Consenso que passa também pelas escolas, por meio do Círculo de Paz, desenvolvido pela Guarda Municipal da Secretaria de Segurança Pública e Proteção Social de Caxias, desde 2012. Este ano, foram 45 círculos na rede municipal e ações de prevenção que abrangeram mais de oito mil pessoas. Nos colégios, são feitos diagnósticos e planos de trabalho. É especialmente a palavra o principal objeto de reintegração. As primeiras ações de combate à violência nas comunidades iniciaram há 18 anos, no bairro Cânyon.
- O conflito expressa uma necessidade não atendida. E a violência é reproduzida pela cultura como uma forma de se resolver conflitos. Perdemos o senso de comunidade. Precisamos mudar a cultura. Não se consegue isso com apenas uma ação. Cuidar das crianças agora é uma opção, um longo caminho para uma sociedade não violenta - avalia a assistente social Eva Teixeira Domingues.
Diálogo melhorou relações
Quando as discussões tornaram-se agressões físicas diárias entre uma turma de 35 alunos, a Escola Municipal de Ensino Fundamental João de Zorzi decidiu procurar ajuda. Primeiro, gestores buscaram os pais dos adolescentes e convidaram as famílias a se integrarem mais com a rotina escolar. A ideia foi aceita, mas, na prática, não teve adesão. Os pais não compareceram. O colégio decidiu procurar o Círculo de Paz.

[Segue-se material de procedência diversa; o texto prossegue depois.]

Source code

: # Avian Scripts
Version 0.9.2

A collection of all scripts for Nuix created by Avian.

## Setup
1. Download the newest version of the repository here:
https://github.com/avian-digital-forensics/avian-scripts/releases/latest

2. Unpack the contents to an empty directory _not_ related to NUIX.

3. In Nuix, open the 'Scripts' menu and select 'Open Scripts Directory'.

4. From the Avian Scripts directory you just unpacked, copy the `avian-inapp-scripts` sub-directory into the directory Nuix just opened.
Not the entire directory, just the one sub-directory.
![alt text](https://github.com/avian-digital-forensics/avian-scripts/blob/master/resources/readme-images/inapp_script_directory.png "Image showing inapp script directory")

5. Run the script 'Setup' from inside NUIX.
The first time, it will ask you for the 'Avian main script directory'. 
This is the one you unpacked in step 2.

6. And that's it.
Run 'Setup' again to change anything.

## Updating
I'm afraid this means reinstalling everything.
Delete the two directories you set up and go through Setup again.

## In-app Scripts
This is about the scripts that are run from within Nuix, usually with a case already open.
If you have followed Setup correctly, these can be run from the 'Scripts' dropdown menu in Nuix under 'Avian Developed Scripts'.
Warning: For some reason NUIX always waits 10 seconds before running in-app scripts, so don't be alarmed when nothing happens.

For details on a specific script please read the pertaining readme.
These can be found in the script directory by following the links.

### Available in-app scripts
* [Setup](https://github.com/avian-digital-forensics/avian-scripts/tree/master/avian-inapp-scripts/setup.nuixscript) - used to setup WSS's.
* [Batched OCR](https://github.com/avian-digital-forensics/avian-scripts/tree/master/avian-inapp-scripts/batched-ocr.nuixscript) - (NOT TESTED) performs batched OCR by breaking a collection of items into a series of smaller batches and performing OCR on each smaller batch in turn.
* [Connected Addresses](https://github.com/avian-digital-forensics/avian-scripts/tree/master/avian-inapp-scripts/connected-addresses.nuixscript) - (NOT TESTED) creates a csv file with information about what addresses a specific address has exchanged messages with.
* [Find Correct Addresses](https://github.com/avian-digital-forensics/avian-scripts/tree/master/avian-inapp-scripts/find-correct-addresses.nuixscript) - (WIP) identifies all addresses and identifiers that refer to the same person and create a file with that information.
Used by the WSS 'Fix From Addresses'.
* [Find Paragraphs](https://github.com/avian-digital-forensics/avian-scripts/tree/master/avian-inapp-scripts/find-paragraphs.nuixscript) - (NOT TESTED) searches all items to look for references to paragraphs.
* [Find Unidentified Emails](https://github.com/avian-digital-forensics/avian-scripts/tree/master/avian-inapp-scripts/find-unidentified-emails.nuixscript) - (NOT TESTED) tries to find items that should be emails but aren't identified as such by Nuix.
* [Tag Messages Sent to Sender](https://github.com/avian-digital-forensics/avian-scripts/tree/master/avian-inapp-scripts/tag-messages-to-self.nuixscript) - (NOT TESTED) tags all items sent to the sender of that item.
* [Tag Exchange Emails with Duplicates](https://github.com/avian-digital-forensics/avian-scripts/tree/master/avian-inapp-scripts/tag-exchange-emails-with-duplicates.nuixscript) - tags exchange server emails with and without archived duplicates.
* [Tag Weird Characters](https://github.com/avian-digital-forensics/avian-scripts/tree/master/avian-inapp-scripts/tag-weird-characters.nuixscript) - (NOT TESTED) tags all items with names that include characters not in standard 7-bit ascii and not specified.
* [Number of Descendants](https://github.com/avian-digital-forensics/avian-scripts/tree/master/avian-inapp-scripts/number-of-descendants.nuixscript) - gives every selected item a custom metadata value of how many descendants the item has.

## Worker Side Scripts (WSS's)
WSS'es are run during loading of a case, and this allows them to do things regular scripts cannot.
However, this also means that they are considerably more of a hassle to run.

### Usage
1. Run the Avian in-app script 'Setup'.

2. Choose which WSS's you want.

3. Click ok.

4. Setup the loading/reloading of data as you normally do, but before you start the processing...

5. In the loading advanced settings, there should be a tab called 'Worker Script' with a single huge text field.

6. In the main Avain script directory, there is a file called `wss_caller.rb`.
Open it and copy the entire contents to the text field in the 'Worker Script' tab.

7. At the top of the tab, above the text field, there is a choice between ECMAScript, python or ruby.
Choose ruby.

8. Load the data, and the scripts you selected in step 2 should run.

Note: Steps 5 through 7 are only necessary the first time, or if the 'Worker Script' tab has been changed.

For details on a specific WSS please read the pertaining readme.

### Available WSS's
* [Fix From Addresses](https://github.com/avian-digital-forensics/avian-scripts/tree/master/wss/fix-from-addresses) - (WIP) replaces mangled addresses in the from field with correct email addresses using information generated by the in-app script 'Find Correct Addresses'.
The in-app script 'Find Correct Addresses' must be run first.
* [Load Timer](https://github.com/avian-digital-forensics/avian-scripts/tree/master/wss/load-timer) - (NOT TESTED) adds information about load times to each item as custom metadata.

- Eles estavam ansiosos, perdidos. Qualquer coisa se transformava em briga, um jogo de futebol, um lápis que foi jogado e acertou alguém. Era mais de uma por dia. Tinha muito bullying. A violência do entorno, das famílias, se reflete na escola. Chegamos a registrar boletim de ocorrência por conta de danos ao patrimônio público - conta a diretora Ana Regina Susin.
Em agosto, iniciaram as atividades do Círculo. Primeiro com os professores e depois com os alunos. Quinzenalmente, o diálogo com os estudantes eram feitos e os desabafos, as dificuldades nas relações familiares começaram a surgir. Eles queriam ser escutados. Na escola, o relacionamento melhorou, mas o trabalho é constante. Interrompido durante as férias escolares, o Círculo deve retomar no próximo ano.

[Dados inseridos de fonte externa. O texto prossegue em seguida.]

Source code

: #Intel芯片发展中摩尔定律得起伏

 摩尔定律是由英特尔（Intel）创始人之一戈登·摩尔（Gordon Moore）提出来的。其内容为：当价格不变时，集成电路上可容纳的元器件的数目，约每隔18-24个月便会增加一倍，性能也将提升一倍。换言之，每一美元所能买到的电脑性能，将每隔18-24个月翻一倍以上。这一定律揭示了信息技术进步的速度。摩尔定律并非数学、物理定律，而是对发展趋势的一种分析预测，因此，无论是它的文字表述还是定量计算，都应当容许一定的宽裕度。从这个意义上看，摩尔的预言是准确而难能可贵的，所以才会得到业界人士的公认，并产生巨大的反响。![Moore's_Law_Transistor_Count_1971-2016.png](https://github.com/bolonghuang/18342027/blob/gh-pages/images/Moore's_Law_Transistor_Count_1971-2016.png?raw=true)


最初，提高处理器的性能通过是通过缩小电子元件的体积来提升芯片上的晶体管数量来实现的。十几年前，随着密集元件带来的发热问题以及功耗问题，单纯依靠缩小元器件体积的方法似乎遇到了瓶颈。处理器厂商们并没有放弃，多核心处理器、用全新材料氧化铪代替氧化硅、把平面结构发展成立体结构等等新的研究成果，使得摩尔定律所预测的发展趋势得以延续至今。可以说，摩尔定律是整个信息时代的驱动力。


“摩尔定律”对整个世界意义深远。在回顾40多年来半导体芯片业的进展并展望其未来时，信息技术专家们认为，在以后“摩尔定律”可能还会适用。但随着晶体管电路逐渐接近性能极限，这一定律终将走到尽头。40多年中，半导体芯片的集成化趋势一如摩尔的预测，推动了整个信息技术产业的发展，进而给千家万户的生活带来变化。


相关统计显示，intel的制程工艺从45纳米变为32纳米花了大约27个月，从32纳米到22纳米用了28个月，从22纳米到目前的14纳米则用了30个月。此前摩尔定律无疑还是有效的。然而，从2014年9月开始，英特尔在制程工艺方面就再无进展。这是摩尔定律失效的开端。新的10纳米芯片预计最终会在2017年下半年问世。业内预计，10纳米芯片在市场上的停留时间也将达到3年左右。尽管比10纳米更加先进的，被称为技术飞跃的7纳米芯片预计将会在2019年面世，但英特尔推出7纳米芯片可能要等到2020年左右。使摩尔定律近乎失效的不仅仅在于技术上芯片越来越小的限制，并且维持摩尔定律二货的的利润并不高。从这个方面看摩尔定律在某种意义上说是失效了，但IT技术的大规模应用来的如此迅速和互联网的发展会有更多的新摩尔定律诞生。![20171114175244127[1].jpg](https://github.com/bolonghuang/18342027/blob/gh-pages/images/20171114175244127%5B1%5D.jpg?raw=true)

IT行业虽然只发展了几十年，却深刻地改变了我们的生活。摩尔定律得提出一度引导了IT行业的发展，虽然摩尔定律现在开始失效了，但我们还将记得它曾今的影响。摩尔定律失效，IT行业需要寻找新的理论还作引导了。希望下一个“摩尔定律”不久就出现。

- Ouvimos coisas que nem imaginávamos que acontecia na casa deles. É como pegar um grão de areia todo dia. Um trabalho lento, mas vale a pena lutar por eles.
CONFLITOS QUE SE TRANSFORMARAM EM TRAGÉDIAS
- Arancibio Teles Pereira, 52 anos, morto com garrafadas na cabeça pelo enteado, durante uma discussão. O rapaz, Juliano Cuña Dutra, 29, foi preso. O crime ocorreu em 1º de janeiro, na Rua dos Tanoeiros, bairro Belo Horizonte
- Aldair Inácio da Silva, 20 anos, foi morto a tiros por causa de uma discussão durante jogo de futebol. Adélcio Luiz Zanatta, pai de um dos jogadores, foi preso. O crime ocorreu no dia 7 de fevereiro, na Rua Ludovico Cavinatto, bairro Santa Catarina
- Rodrigo Luiz Gaik, 38 anos, foi morto com uma facada no pescoço por causa de uma garrafa de cachaça. Rodrigo Oliveira Vieira foi preso. O crime ocorreu em 13 de fevereiro, na Praça Dante Alighieri
- Renato Eduardo dos Santos, 1 anos e dez meses, morto com um tiro durante um desentendimento familiar. O disparo não era dirigido para o menino. O padastro, Anderson Macedo dos Santos, 27, foi preso. O crime ocorreu em 16 de fevereiro, no beco da Rua João Rodrigues da Silva, bairro Santa Fé
- Paulo Estevão Rodrigues Marinho, 38 anos, morto com uma facada após discutir sobre a fumaça de cigarro na pensão onde morava. Renan Jara, 25 anos, foi preso. O crime ocorreu em 4 de abril, na Rua Coronel Camisão, Centro
- Henrique Nélvio Toigo, 77 anos, agredido a facadas durante uma discussão em uma lancheria. Jardel Leandro Pereira, 44, foi preso. O crime ocorreu no dia 17 de setembro, na Rua Moreira César, bairro Pio X
- Ronaldo Pereira da Silva, 19 anos, morto a tiros. Caminhava com amigos na Perimetral próximo a uma rótula. Eles xingaram o motorista de um carro que passou próximo deles, e que atirou contra o grupo. Dois foram presos. O crime ocorreu dia 26 de setembro, nas proximidades da rótula da Avenida São Leopoldo com a Perimetral Sul
- Clair de Fátima Rech, 52 anos, morta asfixiada por causa de uma dívida de cartão de crédito. Rita dos Santos Oliveira, 35, amiga da vítima, foi presa. O crime ocorreu dia 9 de novembro, no Loteamento Vila Amélia
- Marcos Diego da Silva Pereira, 24 anos, morto a tiros no Posto Onzi, bairro Interlagos, durante uma briga. Alisson Robson dos Santos, 29 anos, responde em liberdade. Pereira estava em uma briga envolvendo duas mulheres. A mulher de Santos teria passado pelo local e acabou envolvida. Imagens mostraram uma possível legítima defesa de Santos e ele responde em liberdade. O crime ocorreu no dia 28 de novembro.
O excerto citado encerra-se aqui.